Forget Boss Battles, RedLine Malware Aims To Defeat Gamers With Fake Cheats
Earlier this week, McAfee researchers discovered a packed variant of the Redline Stealer trojan becoming highly prevalent in the United States, Mexico, and elsewhere around the world. This malware is contained within a file called Cheat.Lab.2.7.2.zip, which, when unzipped, contains an MSI installer of the same name. This MSI installer then contains two executable files and a “text file” which actually contains Lua bytecode, which is compiled and run by the other two executables, which come from the Lua project, a lightweight programming language.
When run, the MSI also runs a user interface to install Cheat Lab, which prompts users to send the software to their friends. As amusing as that is, the malware then drops several files to disk and sets up persistence. Once this is complete, the malware contacts the Redline C2 network and begins communicating over HTTP. In the researcher’s case, they saw the malware trying to grab screenshots, but what the malware is capable of is not limited to that.

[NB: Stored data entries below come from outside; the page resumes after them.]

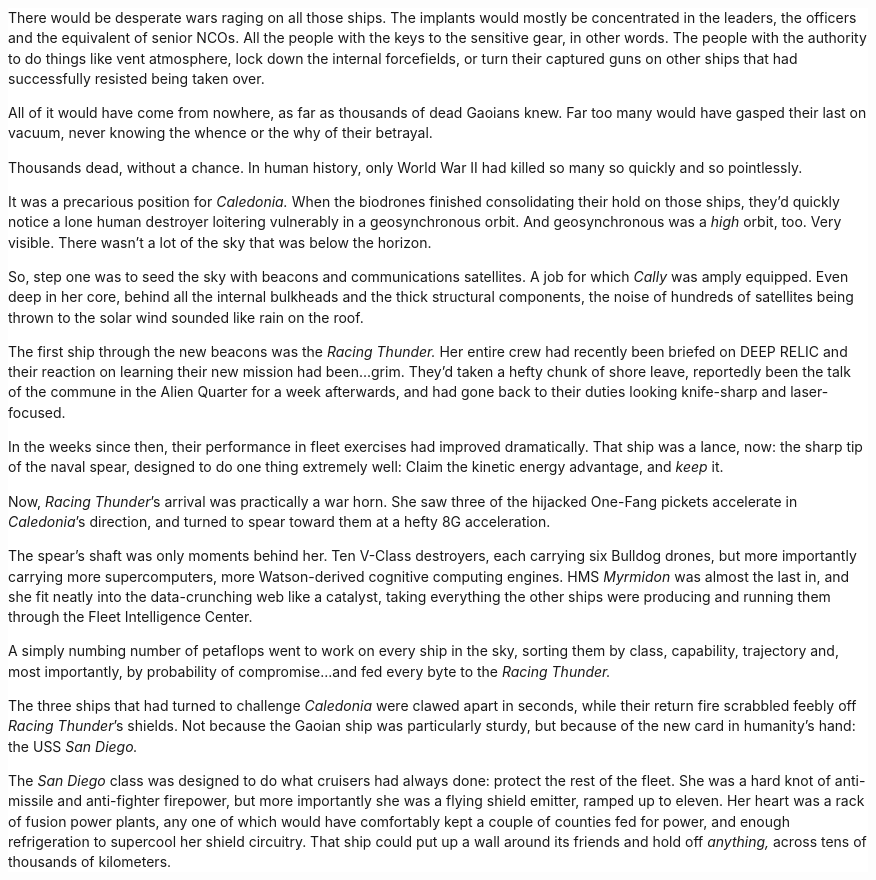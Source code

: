 There would be desperate wars raging on all those ships. The implants would mostly be concentrated in the leaders, the officers and the equivalent of senior NCOs. All the people with the keys to the sensitive gear, in other words. The people with the authority to do things like vent atmosphere, lock down the internal forcefields, or turn their captured guns on other ships that had successfully resisted being taken over.

All of it would have come from nowhere, as far as thousands of dead Gaoians knew. Far too many would have gasped their last on vacuum, never knowing the whence or the why of their betrayal.

Thousands dead, without a chance. In human history, only World War II had killed so many so quickly and so pointlessly.

It was a precarious position for *Caledonia.* When the biodrones finished consolidating their hold on those ships, they’d quickly notice a lone human destroyer loitering vulnerably in a geosynchronous orbit.  And geosynchronous was a *high* orbit, too. Very visible. There wasn’t a lot of the sky that was below the horizon.

So, step one was to seed the sky with beacons and communications satellites. A job for which *Cally* was amply equipped. Even deep in her core, behind all the internal bulkheads and the thick structural components, the noise of hundreds of satellites being thrown to the solar wind sounded like rain on the roof.

The first ship through the new beacons was the *Racing Thunder.* Her entire crew had recently been briefed on DEEP RELIC and their reaction on learning their new mission had been...grim. They’d taken a hefty chunk of shore leave, reportedly been the talk of the commune in the Alien Quarter for a week afterwards, and had gone back to their duties looking knife-sharp and laser-focused.

In the weeks since then, their performance in fleet exercises had improved dramatically. That ship was a lance, now: the sharp tip of the naval spear, designed to do one thing extremely well: Claim the kinetic energy advantage, and *keep* it.

Now, *Racing Thunder*’s arrival was practically a war horn. She saw three of the hijacked One-Fang pickets accelerate in *Caledonia*’s direction, and turned to spear toward them at a hefty 8G acceleration.

The spear’s shaft was only moments behind her. Ten V-Class destroyers, each carrying six Bulldog drones, but more importantly carrying more supercomputers, more Watson-derived cognitive computing engines. HMS *Myrmidon* was almost the last in, and she fit neatly into the data-crunching web like a catalyst, taking everything the other ships were producing and running them through the Fleet Intelligence Center.

A simply numbing number of petaflops went to work on every ship in the sky, sorting them by class, capability, trajectory and, most importantly, by probability of compromise...and fed every byte to the *Racing Thunder.*

The three ships that had turned to challenge *Caledonia* were clawed apart in seconds, while their return fire scrabbled feebly off *Racing Thunder*’s shields. Not because the Gaoian ship was particularly sturdy, but because of the new card in humanity’s hand: the USS *San Diego.*

The *San Diego* class was designed to do what cruisers had always done: protect the rest of the fleet. She was a hard knot of anti-missile and anti-fighter firepower, but more importantly she was a flying shield emitter, ramped up to eleven. Her heart was a rack of fusion power plants, any one of which would have comfortably kept a couple of counties fed for power, and enough refrigeration to supercool her shield circuitry. That ship could put up a wall around its friends and hold off *anything,* across tens of thousands of kilometers.
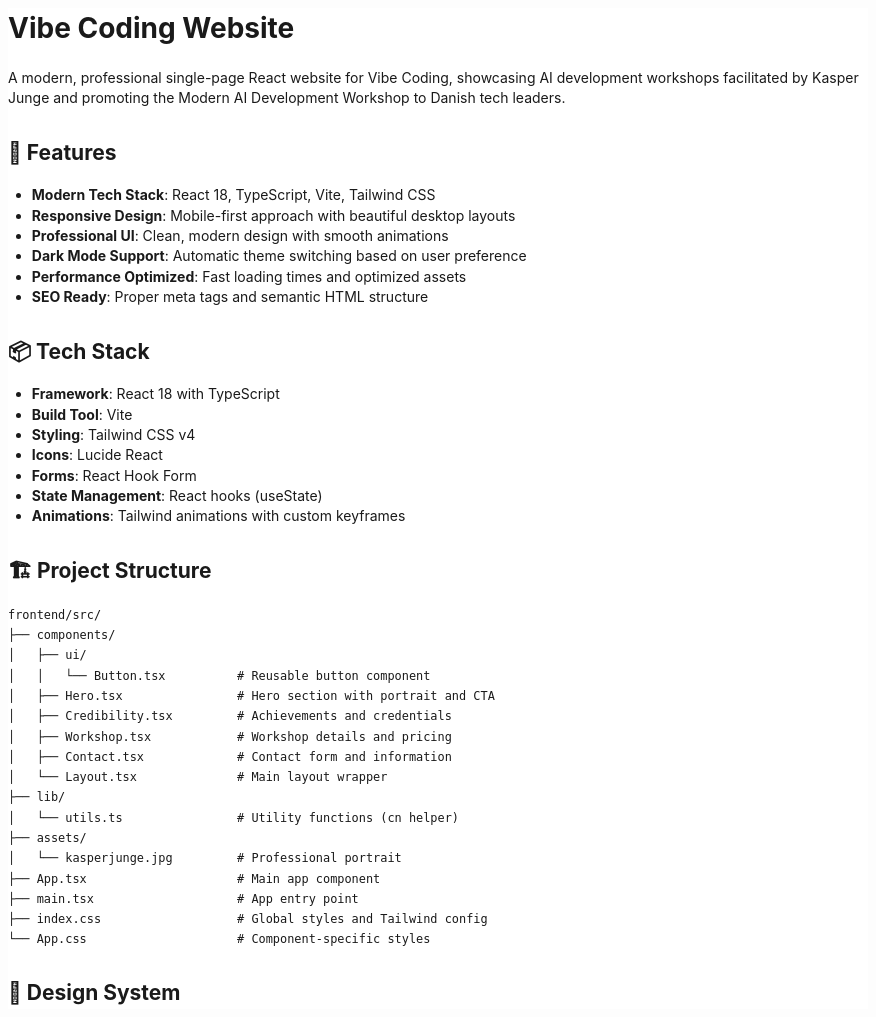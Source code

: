 # Vibe Coding Website

A modern, professional single-page React website for Vibe Coding, showcasing AI development workshops facilitated by Kasper Junge and promoting the Modern AI Development Workshop to Danish tech leaders.

## 🚀 Features

- **Modern Tech Stack**: React 18, TypeScript, Vite, Tailwind CSS
- **Responsive Design**: Mobile-first approach with beautiful desktop layouts
- **Professional UI**: Clean, modern design with smooth animations
- **Dark Mode Support**: Automatic theme switching based on user preference
- **Performance Optimized**: Fast loading times and optimized assets
- **SEO Ready**: Proper meta tags and semantic HTML structure

## 📦 Tech Stack

- **Framework**: React 18 with TypeScript
- **Build Tool**: Vite
- **Styling**: Tailwind CSS v4
- **Icons**: Lucide React
- **Forms**: React Hook Form
- **State Management**: React hooks (useState)
- **Animations**: Tailwind animations with custom keyframes

## 🏗️ Project Structure

```
frontend/src/
├── components/
│   ├── ui/
│   │   └── Button.tsx          # Reusable button component
│   ├── Hero.tsx                # Hero section with portrait and CTA
│   ├── Credibility.tsx         # Achievements and credentials
│   ├── Workshop.tsx            # Workshop details and pricing
│   ├── Contact.tsx             # Contact form and information
│   └── Layout.tsx              # Main layout wrapper
├── lib/
│   └── utils.ts                # Utility functions (cn helper)
├── assets/
│   └── kasperjunge.jpg         # Professional portrait
├── App.tsx                     # Main app component
├── main.tsx                    # App entry point
├── index.css                   # Global styles and Tailwind config
└── App.css                     # Component-specific styles
```

## 🎨 Design System
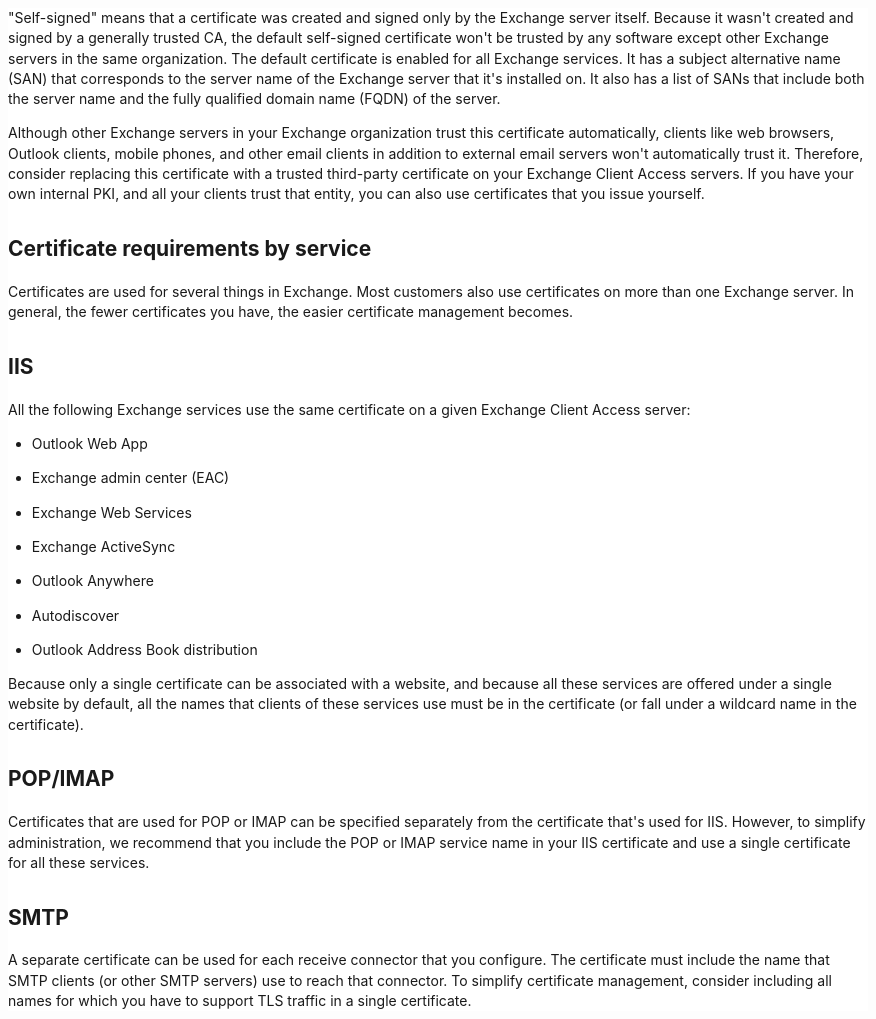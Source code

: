 "Self-signed" means that a certificate was created and signed only by the Exchange server itself. Because it wasn't created and signed by a generally trusted CA, the default self-signed certificate won't be trusted by any software except other Exchange servers in the same organization. The default certificate is enabled for all Exchange services. It has a subject alternative name (SAN) that corresponds to the server name of the Exchange server that it's installed on. It also has a list of SANs that include both the server name and the fully qualified domain name (FQDN) of the server.

Although other Exchange servers in your Exchange organization trust this certificate automatically, clients like web browsers, Outlook clients, mobile phones, and other email clients in addition to external email servers won't automatically trust it. Therefore, consider replacing this certificate with a trusted third-party certificate on your Exchange Client Access servers. If you have your own internal PKI, and all your clients trust that entity, you can also use certificates that you issue yourself.

## Certificate requirements by service

Certificates are used for several things in Exchange. Most customers also use certificates on more than one Exchange server. In general, the fewer certificates you have, the easier certificate management becomes.

## IIS

All the following Exchange services use the same certificate on a given Exchange Client Access server:

- Outlook Web App

- Exchange admin center (EAC)

- Exchange Web Services

- Exchange ActiveSync

- Outlook Anywhere

- Autodiscover

- Outlook Address Book distribution

Because only a single certificate can be associated with a website, and because all these services are offered under a single website by default, all the names that clients of these services use must be in the certificate (or fall under a wildcard name in the certificate).

## POP/IMAP

Certificates that are used for POP or IMAP can be specified separately from the certificate that's used for IIS. However, to simplify administration, we recommend that you include the POP or IMAP service name in your IIS certificate and use a single certificate for all these services.

## SMTP

A separate certificate can be used for each receive connector that you configure. The certificate must include the name that SMTP clients (or other SMTP servers) use to reach that connector. To simplify certificate management, consider including all names for which you have to support TLS traffic in a single certificate.
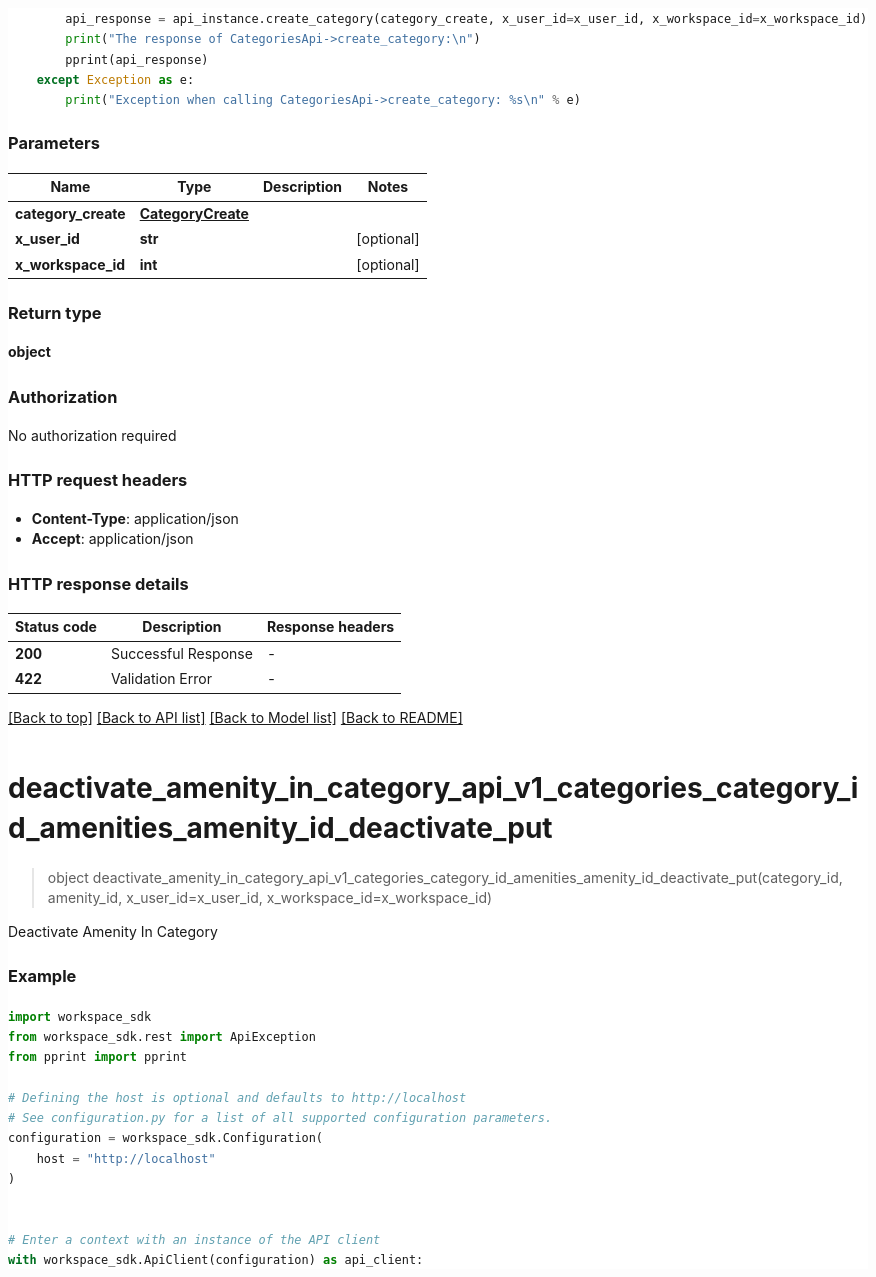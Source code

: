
 ```python
        api_response = api_instance.create_category(category_create, x_user_id=x_user_id, x_workspace_id=x_workspace_id)
        print("The response of CategoriesApi->create_category:\n")
        pprint(api_response)
    except Exception as e:
        print("Exception when calling CategoriesApi->create_category: %s\n" % e)
```



### Parameters


Name | Type | Description  | Notes
------------- | ------------- | ------------- | -------------
 **category_create** | [**CategoryCreate**](CategoryCreate.md)|  | 
 **x_user_id** | **str**|  | [optional] 
 **x_workspace_id** | **int**|  | [optional] 

### Return type

**object**

### Authorization

No authorization required

### HTTP request headers

 - **Content-Type**: application/json
 - **Accept**: application/json

### HTTP response details

| Status code | Description | Response headers |
|-------------|-------------|------------------|
**200** | Successful Response |  -  |
**422** | Validation Error |  -  |

[[Back to top]](#) [[Back to API list]](../README.md#documentation-for-api-endpoints) [[Back to Model list]](../README.md#documentation-for-models) [[Back to README]](../README.md)

# **deactivate_amenity_in_category_api_v1_categories_category_id_amenities_amenity_id_deactivate_put**
> object deactivate_amenity_in_category_api_v1_categories_category_id_amenities_amenity_id_deactivate_put(category_id, amenity_id, x_user_id=x_user_id, x_workspace_id=x_workspace_id)

Deactivate Amenity In Category

### Example


```python
import workspace_sdk
from workspace_sdk.rest import ApiException
from pprint import pprint

# Defining the host is optional and defaults to http://localhost
# See configuration.py for a list of all supported configuration parameters.
configuration = workspace_sdk.Configuration(
    host = "http://localhost"
)


# Enter a context with an instance of the API client
with workspace_sdk.ApiClient(configuration) as api_client:
```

What is interesting about all of this is that this malware lived in Microsoft’s official GitHub account under vcpkg. Thankfully, it has since been taken down from the repository, but it would be interesting to know how it got there in the first place. However, those details are not available through the research. In any event, all this shows that cheaters never prosper, and you never know when you might be downloading malware.